### Task goal
From the entries, return every line where the string "youtube" shows up.

### Exercise material
━━━━

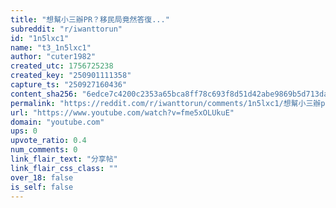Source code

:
 ```yaml
---
title: "想幫小三辦PR？移民局竟然答復..."
subreddit: "r/iwanttorun"
id: "1n5lxc1"
name: "t3_1n5lxc1"
author: "cuter1982"
created_utc: 1756725238
created_key: "250901111358"
capture_ts: "250927160436"
content_sha256: "6edce7c4200c2353a65bca8ff78c693f8d51d42abe9869b5d713dada42fbdd56"
permalink: "https://reddit.com/r/iwanttorun/comments/1n5lxc1/想幫小三辦pr移民局竟然答復/"
url: "https://www.youtube.com/watch?v=fme5xOLUkuE"
domain: "youtube.com"
ups: 0
upvote_ratio: 0.4
num_comments: 0
link_flair_text: "分享帖"
link_flair_css_class: ""
over_18: false
is_self: false
---
```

━━━━

### Solution to the exercise
url: "https://www.youtube.com/watch?v=fme5xOLUkuE"
domain: "youtube.com"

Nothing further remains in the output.